(Records shown)

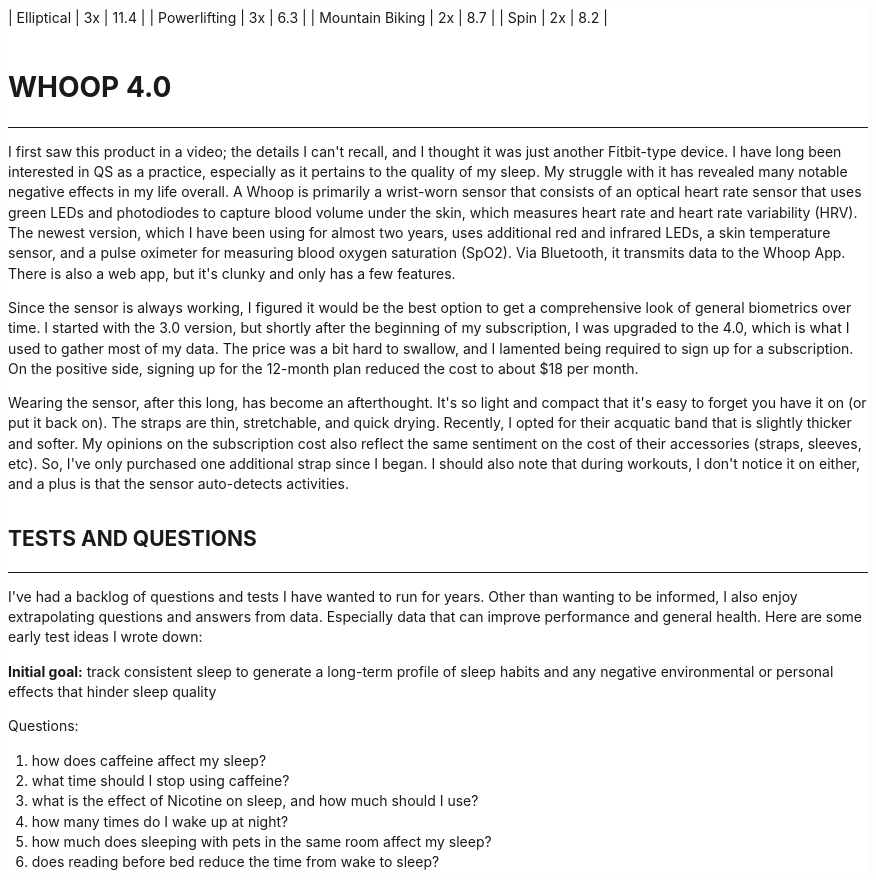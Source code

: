 | Elliptical         |   3x            |  11.4       |
| Powerlifting       |   3x            |  6.3        |
| Mountain Biking    |   2x            |  8.7        |
| Spin               |   2x            |  8.2        |

# WHOOP 4.0

---
I first saw this product in a video; the details I can't recall, and I thought it was just another Fitbit-type device. I have long been interested in QS as a practice, especially as it pertains to the quality of my sleep. My struggle with it has revealed many notable negative effects in my life overall. A Whoop is primarily a wrist-worn sensor that consists of an optical heart rate sensor that uses green LEDs and photodiodes to capture blood volume under the skin, which measures heart rate and heart rate variability (HRV). The newest version, which I have been using for almost two years, uses additional red and infrared LEDs, a skin temperature sensor, and a pulse oximeter for measuring blood oxygen saturation (SpO2). Via Bluetooth, it transmits data to the Whoop App. There is also a web app, but it's clunky and only has a few features. 

Since the sensor is always working, I figured it would be the best option to get a comprehensive look of general biometrics over time. I started with the 3.0 version, but shortly after the beginning of my subscription, I was upgraded to the 4.0, which is what I used to gather most of my data. The price was a bit hard to swallow, and I lamented being required to sign up for a subscription. On the positive side, signing up for the 12-month plan reduced the cost to about $18 per month. 

Wearing the sensor, after this long, has become an afterthought. It's so light and compact that it's easy to forget you have it on (or put it back on). The straps are thin, stretchable, and quick drying. Recently, I opted for their acquatic band that is slightly thicker and softer. My opinions on the subscription cost also reflect the same sentiment on the cost of their accessories (straps, sleeves, etc). So, I've only purchased one additional strap since I began. I should also note that during workouts, I don't notice it on either, and a plus is that the sensor auto-detects activities. 

## TESTS AND QUESTIONS

---
I've had a backlog of questions and tests I have wanted to run for years. Other than wanting to be informed, I also enjoy extrapolating questions and answers from data. Especially data that can improve performance and general health. Here are some early test ideas I wrote down:

**Initial goal:** track consistent sleep to generate a long-term profile of sleep habits and any negative environmental or personal effects that hinder sleep quality

Questions:

1. how does caffeine affect my sleep?
2. what time should I stop using caffeine?
3. what is the effect of Nicotine on sleep, and how much should I use?
4. how many times do I wake up at night?
5. how much does sleeping with pets in the same room affect my sleep?
6. does reading before bed reduce the time from wake to sleep?
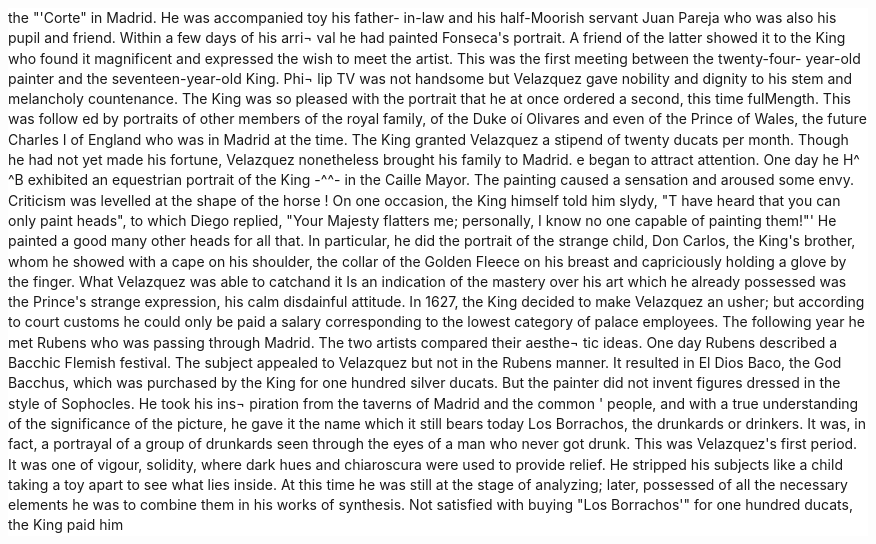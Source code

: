 the "'Corte" in Madrid. He was accompanied toy his father-
in-law and his half-Moorish servant Juan Pareja who was
also his pupil and friend. Within a few days of his arri¬
val he had painted Fonseca's portrait. A friend of the
latter showed it to the King who found it magnificent and
expressed the wish to meet the artist.
This was the first meeting between the twenty-four-
year-old painter and the seventeen-year-old King. Phi¬
lip TV was not handsome but Velazquez gave nobility and
dignity to his stem and melancholy countenance. The
King was so pleased with the portrait that he at once
ordered a second, this time fulMength. This was follow
ed by portraits of other members of the royal family, of
the Duke oí Olivares and even of the Prince of Wales,
the future Charles I of England who was in Madrid at the
time. The King granted Velazquez a stipend of twenty
ducats per month. Though he had not yet made his
fortune, Velazquez nonetheless brought his family to
Madrid.
e began to attract attention. One day he
H^ ^B exhibited an equestrian portrait of the King
-^^- in the Caille Mayor. The painting caused a
sensation and aroused some envy. Criticism was levelled
at the shape of the horse ! On one occasion, the King
himself told him slydy, "T have heard that you can only
paint heads", to which Diego replied, "Your Majesty
flatters me; personally, I know no one capable of painting
them!"'
He painted a good many other heads for all that. In
particular, he did the portrait of the strange child, Don
Carlos, the King's brother, whom he showed with a cape
on his shoulder, the collar of the Golden Fleece on his
breast and capriciously holding a glove by the finger.
What Velazquez was able to catchand it Is an indication
of the mastery over his art which he already possessed
was the Prince's strange expression, his calm disdainful
attitude.
In 1627, the King decided to make Velazquez an usher;
but according to court customs he could only be paid a
salary corresponding to the lowest category of palace
employees.
The following year he met Rubens who was passing
through Madrid. The two artists compared their aesthe¬
tic ideas. One day Rubens described a Bacchic Flemish
festival. The subject appealed to Velazquez but not in
the Rubens manner. It resulted in El Dios Baco, the
God Bacchus, which was purchased by the King for one
hundred silver ducats. But the painter did not invent
figures dressed in the style of Sophocles. He took his ins¬
piration from the taverns of Madrid and the common
' people, and with a true understanding of the significance
of the picture, he gave it the name which it still bears
today Los Borrachos, the drunkards or drinkers. It
was, in fact, a portrayal of a group of drunkards seen
through the eyes of a man who never got drunk.
This was Velazquez's first period. It was one of vigour,
solidity, where dark hues and chiaroscura were used to
provide relief. He stripped his subjects like a child
taking a toy apart to see what lies inside. At this time
he was still at the stage of analyzing; later, possessed of
all the necessary elements he was to combine them in his
works of synthesis.
Not satisfied with buying "Los Borrachos'" for
one hundred ducats, the King paid him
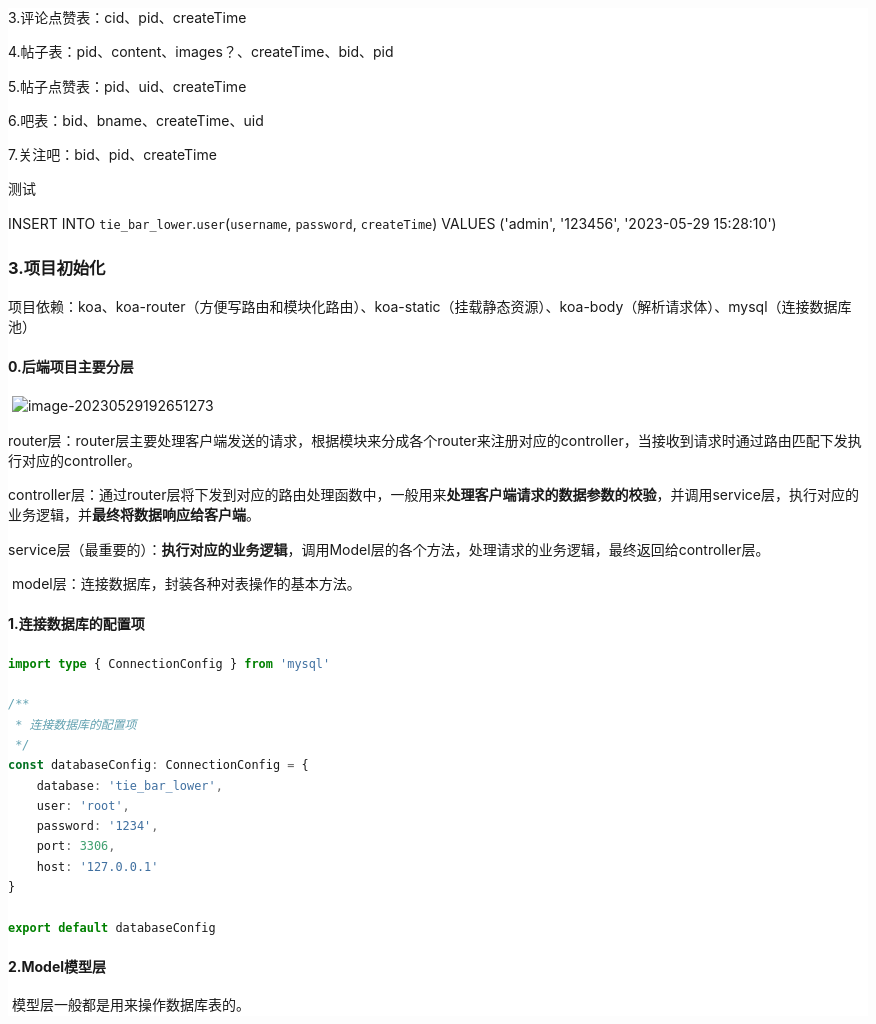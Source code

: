 3.评论点赞表：cid、pid、createTime

4.帖子表：pid、content、images？、createTime、bid、pid

5.帖子点赞表：pid、uid、createTime

6.吧表：bid、bname、createTime、uid

7.关注吧：bid、pid、createTime



测试

INSERT INTO `tie_bar_lower`.`user`(`username`, `password`, `createTime`) VALUES ('admin', '123456', '2023-05-29 15:28:10')



### 3.项目初始化

​	项目依赖：koa、koa-router（方便写路由和模块化路由）、koa-static（挂载静态资源）、koa-body（解析请求体）、mysql（连接数据库池）

#### 0.后端项目主要分层 

​	![image-20230529192651273](C:\Users\Dell\AppData\Roaming\Typora\typora-user-images\image-20230529192651273.png)

​	router层：router层主要处理客户端发送的请求，根据模块来分成各个router来注册对应的controller，当接收到请求时通过路由匹配下发执行对应的controller。

​	controller层：通过router层将下发到对应的路由处理函数中，一般用来**处理客户端请求的数据参数的校验**，并调用service层，执行对应的业务逻辑，并**最终将数据响应给客户端**。

​	service层（最重要的）：**执行对应的业务逻辑**，调用Model层的各个方法，处理请求的业务逻辑，最终返回给controller层。

​	model层：连接数据库，封装各种对表操作的基本方法。

#### 1.连接数据库的配置项

```ts
import type { ConnectionConfig } from 'mysql'

/**
 * 连接数据库的配置项
 */
const databaseConfig: ConnectionConfig = {
    database: 'tie_bar_lower',
    user: 'root',
    password: '1234',
    port: 3306,
    host: '127.0.0.1'
}

export default databaseConfig
```

#### 2.Model模型层

​	模型层一般都是用来操作数据库表的。
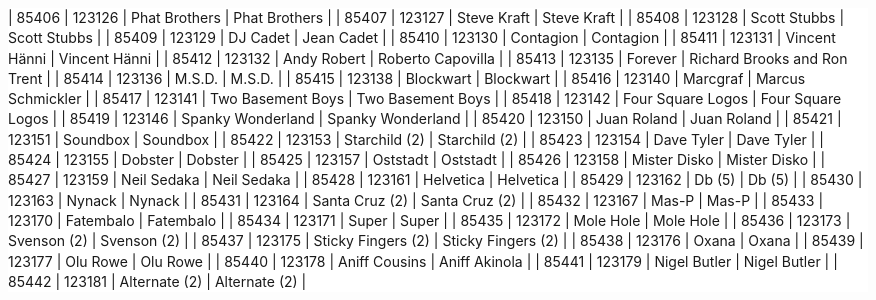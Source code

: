 | 85406 | 123126 | Phat Brothers | Phat Brothers |
| 85407 | 123127 | Steve Kraft | Steve Kraft |
| 85408 | 123128 | Scott Stubbs | Scott Stubbs |
| 85409 | 123129 | DJ Cadet | Jean Cadet |
| 85410 | 123130 | Contagion | Contagion |
| 85411 | 123131 | Vincent Hänni | Vincent Hänni |
| 85412 | 123132 | Andy Robert | Roberto Capovilla |
| 85413 | 123135 | Forever | Richard Brooks and Ron Trent |
| 85414 | 123136 | M.S.D. | M.S.D. |
| 85415 | 123138 | Blockwart | Blockwart |
| 85416 | 123140 | Marcgraf | Marcus Schmickler |
| 85417 | 123141 | Two Basement Boys | Two Basement Boys |
| 85418 | 123142 | Four Square Logos | Four Square Logos |
| 85419 | 123146 | Spanky Wonderland | Spanky Wonderland |
| 85420 | 123150 | Juan Roland | Juan Roland |
| 85421 | 123151 | Soundbox | Soundbox |
| 85422 | 123153 | Starchild (2) | Starchild (2) |
| 85423 | 123154 | Dave Tyler | Dave Tyler |
| 85424 | 123155 | Dobster | Dobster |
| 85425 | 123157 | Oststadt | Oststadt |
| 85426 | 123158 | Mister Disko | Mister Disko |
| 85427 | 123159 | Neil Sedaka | Neil Sedaka |
| 85428 | 123161 | Helvetica | Helvetica |
| 85429 | 123162 | Db (5) | Db (5) |
| 85430 | 123163 | Nynack | Nynack |
| 85431 | 123164 | Santa Cruz (2) | Santa Cruz (2) |
| 85432 | 123167 | Mas-P | Mas-P |
| 85433 | 123170 | Fatembalo | Fatembalo |
| 85434 | 123171 | Super | Super |
| 85435 | 123172 | Mole Hole | Mole Hole |
| 85436 | 123173 | Svenson (2) | Svenson (2) |
| 85437 | 123175 | Sticky Fingers (2) | Sticky Fingers (2) |
| 85438 | 123176 | Oxana | Oxana |
| 85439 | 123177 | Olu Rowe | Olu Rowe |
| 85440 | 123178 | Aniff Cousins | Aniff Akinola |
| 85441 | 123179 | Nigel Butler | Nigel Butler |
| 85442 | 123181 | Alternate (2) | Alternate (2) |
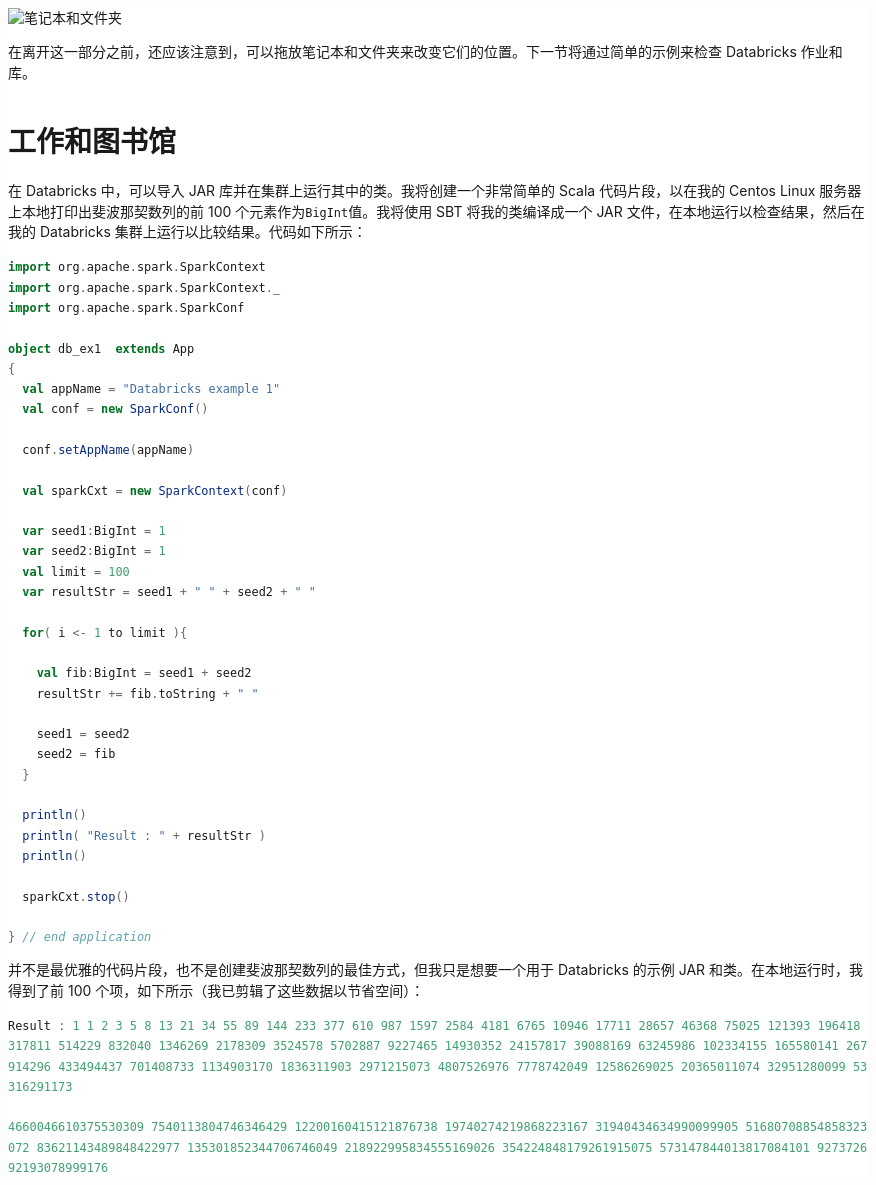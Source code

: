 ![笔记本和文件夹](https://github.com/OpenDocCN/freelearn-bigdata-zh/raw/master/docs/ms-spark/img/B01989_08_23.jpg)

在离开这一部分之前，还应该注意到，可以拖放笔记本和文件夹来改变它们的位置。下一节将通过简单的示例来检查 Databricks 作业和库。

# 工作和图书馆

在 Databricks 中，可以导入 JAR 库并在集群上运行其中的类。我将创建一个非常简单的 Scala 代码片段，以在我的 Centos Linux 服务器上本地打印出斐波那契数列的前 100 个元素作为`BigInt`值。我将使用 SBT 将我的类编译成一个 JAR 文件，在本地运行以检查结果，然后在我的 Databricks 集群上运行以比较结果。代码如下所示：

```scala
import org.apache.spark.SparkContext
import org.apache.spark.SparkContext._
import org.apache.spark.SparkConf

object db_ex1  extends App
{
  val appName = "Databricks example 1"
  val conf = new SparkConf()

  conf.setAppName(appName)

  val sparkCxt = new SparkContext(conf)

  var seed1:BigInt = 1
  var seed2:BigInt = 1
  val limit = 100
  var resultStr = seed1 + " " + seed2 + " "

  for( i <- 1 to limit ){

    val fib:BigInt = seed1 + seed2
    resultStr += fib.toString + " "

    seed1 = seed2
    seed2 = fib
  }

  println()
  println( "Result : " + resultStr )
  println()

  sparkCxt.stop()

} // end application
```

并不是最优雅的代码片段，也不是创建斐波那契数列的最佳方式，但我只是想要一个用于 Databricks 的示例 JAR 和类。在本地运行时，我得到了前 100 个项，如下所示（我已剪辑了这些数据以节省空间）：

```scala
Result : 1 1 2 3 5 8 13 21 34 55 89 144 233 377 610 987 1597 2584 4181 6765 10946 17711 28657 46368 75025 121393 196418 317811 514229 832040 1346269 2178309 3524578 5702887 9227465 14930352 24157817 39088169 63245986 102334155 165580141 267914296 433494437 701408733 1134903170 1836311903 2971215073 4807526976 7778742049 12586269025 20365011074 32951280099 53316291173

4660046610375530309 7540113804746346429 12200160415121876738 19740274219868223167 31940434634990099905 51680708854858323072 83621143489848422977 135301852344706746049 218922995834555169026 354224848179261915075 573147844013817084101 927372692193078999176

```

(End Records shown)

● **Exercise requirements**
From the listing above, return the lines starting at the one with "ordered a second, this" and ending at the one with "The following year", both kept, exactly as they appear and nothing more.

● **Answer below**
ordered a second, this time fulMength. This was follow
ed by portraits of other members of the royal family, of
the Duke oí Olivares and even of the Prince of Wales,
the future Charles I of England who was in Madrid at the
time. The King granted Velazquez a stipend of twenty
ducats per month. Though he had not yet made his
fortune, Velazquez nonetheless brought his family to
Madrid.
e began to attract attention. One day he
H^ ^B exhibited an equestrian portrait of the King
-^^- in the Caille Mayor. The painting caused a
sensation and aroused some envy. Criticism was levelled
at the shape of the horse ! On one occasion, the King
himself told him slydy, "T have heard that you can only
paint heads", to which Diego replied, "Your Majesty
flatters me; personally, I know no one capable of painting
them!"'
He painted a good many other heads for all that. In
particular, he did the portrait of the strange child, Don
Carlos, the King's brother, whom he showed with a cape
on his shoulder, the collar of the Golden Fleece on his
breast and capriciously holding a glove by the finger.
What Velazquez was able to catchand it Is an indication
of the mastery over his art which he already possessed
was the Prince's strange expression, his calm disdainful
attitude.
In 1627, the King decided to make Velazquez an usher;
but according to court customs he could only be paid a
salary corresponding to the lowest category of palace
employees.
The following year he met Rubens who was passing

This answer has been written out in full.